A condenação do ex-presidente Jair Bolsonaro a mais de 27 anos de prisão por tentativa de abolição violenta do Estado Democrático de Direito, golpe de Estado, participação em organização criminosa armada, dano qualificado e deterioração de patrimônio tombado traz um desafio para os evangélicos brasileiros: como superar a polarização política que tomou conta das igrejas brasileiras?
O apoio eleitoral dos evangélicos foi essencial para o sucesso eleitoral do ex-presidente. Em 2019, o Brasil elegeu Bolsonaro com o voto de 69% dos evangélicos, mas esse apoio diminuiu na campanha pela reeleição.

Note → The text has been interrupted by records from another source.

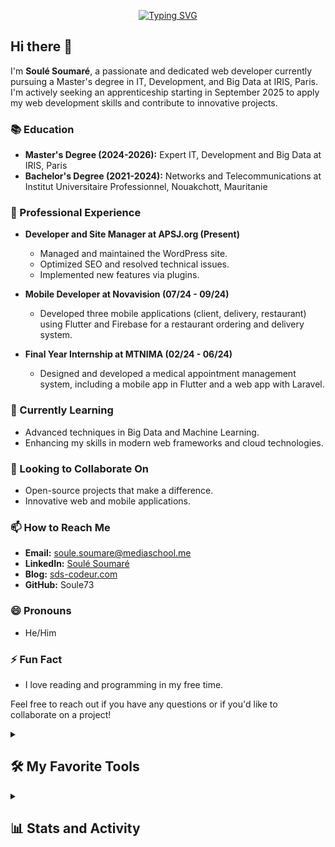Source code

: 
<p align="center">
  <!-- Typing SVG by DenverCoder1 - https://github.com/DenverCoder1/readme-typing-svg -->
<a href="https://git.io/typing-svg"><img src="https://readme-typing-svg.demolab.com?font=Fira+Code&pause=1000&color=0B39F3&width=435&lines=Full+Stack+Developer;Master's+degree+in+IT%2C+Development%2C;+and+Big+Data+at+IRIS;Always+learning+new+things" alt="Typing SVG" /></a>
</p>

## Hi there 👋

I'm **Soulé Soumaré**, a passionate and dedicated web developer currently pursuing a Master's degree in IT, Development, and Big Data at IRIS, Paris. I'm actively seeking an apprenticeship starting in September 2025 to apply my web development skills and contribute to innovative projects.

<!--### 🛠️ Skills & Technologies

- **Languages:** PHP, Java,SQL, JavaScript, TypeScript, HTML, CSS
- **Frameworks/Technologies:** Laravel, Jakarta EE, NextJS, React, WordPress, Node.js
- **Databases:** MySQL, MongoDB
- **Tools:** Docker, GitHub, Git, GitLab
- **Others:** REST APIs, Unit Testing
-->
### 📚 Education

- **Master's Degree (2024-2026):** Expert IT, Development and Big Data at IRIS, Paris
- **Bachelor's Degree (2021-2024):** Networks and Telecommunications at Institut Universitaire Professionnel, Nouakchott, Mauritanie

### 💼 Professional Experience

- **Developer and Site Manager at APSJ.org (Present)**
  - Managed and maintained the WordPress site.
  - Optimized SEO and resolved technical issues.
  - Implemented new features via plugins.

- **Mobile Developer at Novavision (07/24 - 09/24)**
  - Developed three mobile applications (client, delivery, restaurant) using Flutter and Firebase for a restaurant ordering and delivery system.

- **Final Year Internship at MTNIMA (02/24 - 06/24)**
  - Designed and developed a medical appointment management system, including a mobile app in Flutter and a web app with Laravel.

### 🌱 Currently Learning

- Advanced techniques in Big Data and Machine Learning.
- Enhancing my skills in modern web frameworks and cloud technologies.

### 🤝 Looking to Collaborate On

- Open-source projects that make a difference.
- Innovative web and mobile applications.

### 📫 How to Reach Me

- **Email:** [soule.soumare@mediaschool.me](mailto:soule.soumare@mediaschool.me)
- **LinkedIn:** [Soulé Soumaré](https://www.linkedin.com/in/soulé-soumaré)
- **Blog:** [sds-codeur.com](https://sds-codeur.com)
- **GitHub:** Soule73

### 😄 Pronouns

- He/Him

### ⚡ Fun Fact

- I love reading and programming in my free time.

Feel free to reach out if you have any questions or if you'd like to collaborate on a project!

<details> 

  <summary><h2>🛠️ My Favorite Tools</h2></summary>
  <!-- Some badges are from https://github.com/Ileriayo/markdown-badges -->

  <h3>👨‍💻 Programming and Markup Languages</h3>

  <p>
      <a href="https://github.com/search?q=user%3ASoule73+language%3Aphp"><img alt="PHP" src="https://img.shields.io/badge/PHP-777BB4.svg?logo=php&logoColor=white&style=plastic"></a>
      <a href="https://github.com/search?q=user%3ASoule73+language%3Ajava"><img alt="Java" src="https://custom-icon-badges.demolab.com/badge/Java-007396.svg?logo=java&logoColor=white&style=plastic"></a>
      <a href="https://github.com/search?q=user%3ADenverCoder1+language%3Akotlin"><img alt="Kotlin" src="https://img.shields.io/badge/kotlin-%237F52FF.svg?style=for-the-badge&logo=kotlin&logoColor=white&style=plastic"></a>
      <a href="https://github.com/search?q=user%3ADenverCoder1+language%3Adart"><img alt="Dart" src="https://img.shields.io/badge/dart-%230175C2.svg?style=for-the-badge&logo=dart&logoColor=white&style=plastic"></a>
      <a href="https://github.com/search?q=user%3ASoule73+language%3Asql"><img alt="SQL" src="https://custom-icon-badges.demolab.com/badge/SQL-025E8C.svg?logo=database&logoColor=white&style=plastic"></a>
      <a href="https://github.com/search?q=user%3ASoule73+language%3Apython"><img alt="Python" src="https://img.shields.io/badge/Python-14354C.svg?logo=python&logoColor=white&style=plastic"></a>
      <a href="https://github.com/search?q=user%3ASoule73+language%3Ajavascript"><img alt="JavaScript" src="https://img.shields.io/badge/JavaScript-F7DF1E.svg?logo=javascript&logoColor=black"></a>
      <a href="https://github.com/search?q=user%3ASoule73+language%3AtypeScript"><img alt="TypeScript" src="https://img.shields.io/badge/TypeScript-007ACC.svg?logo=typescript&logoColor=white&style=plastic"></a>
      <a href="https://github.com/search?q=user%3ASoule73+language%3Ahtml"><img alt="HTML" src="https://img.shields.io/badge/HTML-E34F26.svg?logo=html5&logoColor=white&style=plastic"></a>
      <a href="https://github.com/search?q=user%3ASoule73+language%3Acss"><img alt="CSS" src="https://img.shields.io/badge/css3-%231572B6.svg?style=for-the-badge&logo=css3&logoColor=white&style=plastic"></a>
      <a href="https://github.com/search?q=user%3ADenverCoder1+language%3Amarkdown"><img alt="Markdown" src="https://img.shields.io/badge/Markdown-000000.svg?logo=markdown&logoColor=white&style=plastic"></a>
  </p>

  <h3>🧰 📚 Frameworks, Platforms and Libraries</h3>

  <p>
      <a href="#"><img alt="Laravel" src="https://img.shields.io/badge/laravel-%23FF2D20.svg?style=for-the-badge&logo=laravel&logoColor=white&style=plastic"></a>
      <a href="#"><img alt="Livewire" src="https://img.shields.io/badge/livewire-%234e56a6.svg?style=for-the-badge&logo=livewire&logoColor=white&style=plastic"></a>
      <a href="#"><img alt="Filament" src="https://img.shields.io/badge/Filament-FFAA00?style=for-the-badge&logoColor=%23000000&style=plastic"></a>
      <a href="#"><img alt="Node.js" src="https://img.shields.io/badge/node.js-6DA55F?style=for-the-badge&logo=node.js&logoColor=white&style=plastic"></a>
      <a href="#"><img alt="Express.js" src="https://img.shields.io/badge/Express.js-404d59.svg?logo=express&logoColor=white&style=plastic"></a>
      <a href="#"><img alt="React" src="https://img.shields.io/badge/React-20232a.svg?logo=react&logoColor=%2361DAFB"></a>
      <a href="#"><img alt="Next JS" src="https://img.shields.io/badge/Next-black?style=for-the-badge&logo=next.js&logoColor=white&style=plastic"></a>
      <a href="#"><img alt="Alpine.js" src="https://img.shields.io/badge/alpinejs-white.svg?style=for-the-badge&logo=alpinedotjs&logoColor=%238BC0D0&style=plastic"></a>
      <a href="#"><img alt="Tailwind CSS" src="https://img.shields.io/badge/tailwindcss-%2338B2AC.svg?style=for-the-badge&logo=tailwind-css&logoColor=white&style=plastic"></a>
      <a href="#"><img alt="Flutter" src="https://img.shields.io/badge/Flutter-%2302569B.svg?style=for-the-badge&logo=Flutter&logoColor=white&style=plastic"></a>
      <a href="#"><img alt="Wordpress" src="https://img.shields.io/badge/Wordpress-21759B?logo=wordpress&logoColor=white&style=plastic"></a>
      <a href="#"><img alt="Apache Hadoop" src="https://img.shields.io/badge/Apache%20Hadoop-66CCFF?style=for-the-badge&logo=apachehadoop&logoColor=black&style=plastic"></a>
      <a href="#"><img alt="JUnit" src="https://custom-icon-badges.demolab.com/badge/JUnit-25A162.svg?logo=check-circle&logoColor=white&style=plastic"></a>
      <a href="#"><img alt="Material Design" src="https://img.shields.io/badge/Material%20Design-0081CB.svg?logo=material-design&logoColor=white&style=plastic"></a>
      <a href="#"><img alt="PHPUnit" src="https://custom-icon-badges.demolab.com/badge/PHPUnit-366488.svg?logo=test-tube&logoColor=white&style=plastic"></a>
      <a href="#"><img alt="Vite" src="https://img.shields.io/badge/vite-%23646CFF.svg?style=for-the-badge&logo=vite&logoColor=white&style=plastic"></a>
  </p>

  <h3>🗄️ Databases and Cloud Hosting</h3>

  <p>
      <a href="#"><img alt="MySQL" src="https://img.shields.io/badge/MySQL-00f.svg?logo=mysql&logoColor=white&style=plastic"></a>
      <a href="#"><img alt="MongoDB" src ="https://img.shields.io/badge/MongoDB-4ea94b.svg?logo=mongodb&logoColor=white&style=plastic"></a>
      <a href="#"><img alt="Firebase" src ="https://img.shields.io/badge/firebase-a08021?style=for-the-badge&logo=firebase&logoColor=ffcd34&style=plastic"></a>
      <a href="#"><img alt="Vercel" src="https://img.shields.io/badge/Vercel-000000.svg?logo=vercel&logoColor=white&style=plastic"></a>
      <a href="#"><img alt="Render" src="https://img.shields.io/badge/Render-00979D.svg?logo=render&logoColor=white&style=plastic"></a>
      <a href="#"><img alt="GitHub Pages" src="https://img.shields.io/badge/GitHub%20Pages-327FC7.svg?logo=github&logoColor=white&style=plastic"></a>
      
  </p>

  <h3>💻 Software and Tools</h3>

  <p>
      <a href="#"><img alt="Docker" src="https://img.shields.io/badge/docker-%230db7ed.svg?style=for-the-badge&logo=docker&logoColor=white&style=plastic"></a>
      <a href="#"><img alt="Visual Studio Code" src="https://img.shields.io/badge/Visual%20Studio%20Code-0078d7.svg?logo=visual-studio-code&logoColor=white&style=plastic"></a>
      <a href="#"><img alt="IntelliJ IDEA" src="https://img.shields.io/badge/IntelliJIDEA-000000.svg?style=for-the-badge&logo=intellij-idea&logoColor=white&style=plastic"></a>
      <a href="#"><img alt="Git" src="https://img.shields.io/badge/Git-F05033.svg?logo=git&logoColor=white&style=plastic"></a>
      <a href="#"><img alt="GitHub" src="https://img.shields.io/badge/github-%23121011.svg?style=for-the-badge&logo=github&logoColor=white&style=plastic"></a>
      <a href="#"><img alt="GitLab" src="https://img.shields.io/badge/gitlab-%23181717.svg?style=for-the-badge&logo=gitlab&logoColor=white&style=plastic"></a>
      <a href="#"><img alt="Android" src="https://img.shields.io/badge/Android-3DDC84?logo=android&logoColor=white&style=plastic"></a>
      <a href="#"><img alt="Android Studio" src="https://img.shields.io/badge/Android%20Studio-008678.svg?logo=android-studio&logoColor=white&style=plastic"></a>
  </p>

</details>

<details> 
  <summary><h2>📊 Stats and Activity</h2></summary>

  <h3>🔥 Streak Stats</h3>

  <!-- GitHub Readme Streak Stats - https://github.com/Soule73/github-readme-streak-stats -->
  <p>
    <a href="#">
      <!-- Use https://streak-stats.demolab.com or self-host with your own Vercel app - visit https://git.io/streak-stats for instructions -->
      <img title="🔥 Get streak stats for your profile at git.io/streak-stats" alt="Soule73's streak" 
        src="https://github-readme-streak-stats-eight.vercel.app/?user=Soule73&theme=codeSTACKr&hide_border=true&short_numbers=true"/>
    </a>
    
   <!-- <p>🔥 Get streak stats for your profile at <a href="https://git.io/streak-stats">git.io/streak-stats</a></p>-->
  </p>
  <p>
    <a href="#">
      <img src="https://github-profile-trophy.vercel.app/?username=Soule73&column=4&margin-w=15&margin-h=15&no-frame=true&theme=onedark&title=-Stars,-Followers,-Issues,-PullRequest,-Reviews" />
    </a>
  </p>

  <h3>💻 GitHub Profile Stats</h3>

  <!-- https://github.com/anuraghazra/github-readme-stats -->

  <a href="#">
  <img alt="Soule73's Github Stats" 
                src="https://denvercoder1-github-readme-stats.vercel.app/api/?username=Soule73&show_icons=true&include_all_commits=true&count_private=true&theme=codeSTACKr&hide_border=true" height="192px"/>
  </a>
  <a href="#">
    <img alt="Soule73's Top Languages" src="https://denvercoder1-github-readme-stats.vercel.app/api/top-langs/?username=Soule73&langs_count=8&layout=compact&theme=codeSTACKr&hide_border=true&hide=Jupyter%20Notebook,Roff" height="192px"/>
  </a>
  <br/>

  <b>Note:</b> Top languages is only a metric of the languages my public code consists of and doesn't reflect experience or skill level.

  <a href="https://github.com/ashutosh00710/github-readme-activity-graph"><img alt="Soule73's Activity Graph" src="https://github-readme-activity-graph.vercel.app/graph/?username=Soule73&bg_color=1F222E&color=F8D866&line=F85D7F&point=FFFFFF&hide_border=true" /></a>

  </details>
<!--
**Soule73/Soule73** is a ✨ _special_ ✨ repository because its `README.md` (this file) appears on your GitHub profile.

Here are some ideas to get you started:

- 🔭 I’m currently working on ...
- 🌱 I’m currently learning ...
- 👯 I’m looking to collaborate on ...
- 🤔 I’m looking for help with ...
- 💬 Ask me about ...
- 📫 How to reach me: ...
- 😄 Pronouns: ...
- ⚡ Fun fact: ...

https://github.com/abhisheknaiidu/awesome-github-profile-readme?tab=readme-ov-file#tools
-->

Em 2022, ele perdeu a reeleição por uma margem de 2,1 milhões de eleitores, ou 1,8% do eleitorado. “Bolsonaro certamente não teria nenhuma relevância se não fosse pelos evangélicos”, disse a teóloga Jacira Monteiro.
“Esse apoio quase indiscriminado que os evangélicos deram ao bolsonarismo é uma das marcas mais claras do movimento golpista”, disse a cientista política Carla Ribeiro Sales, que é membro de uma igreja batista no Recife. “Confesso que tenho vergonha — não do evangelho, mas dessa confusão em que nos metemos.”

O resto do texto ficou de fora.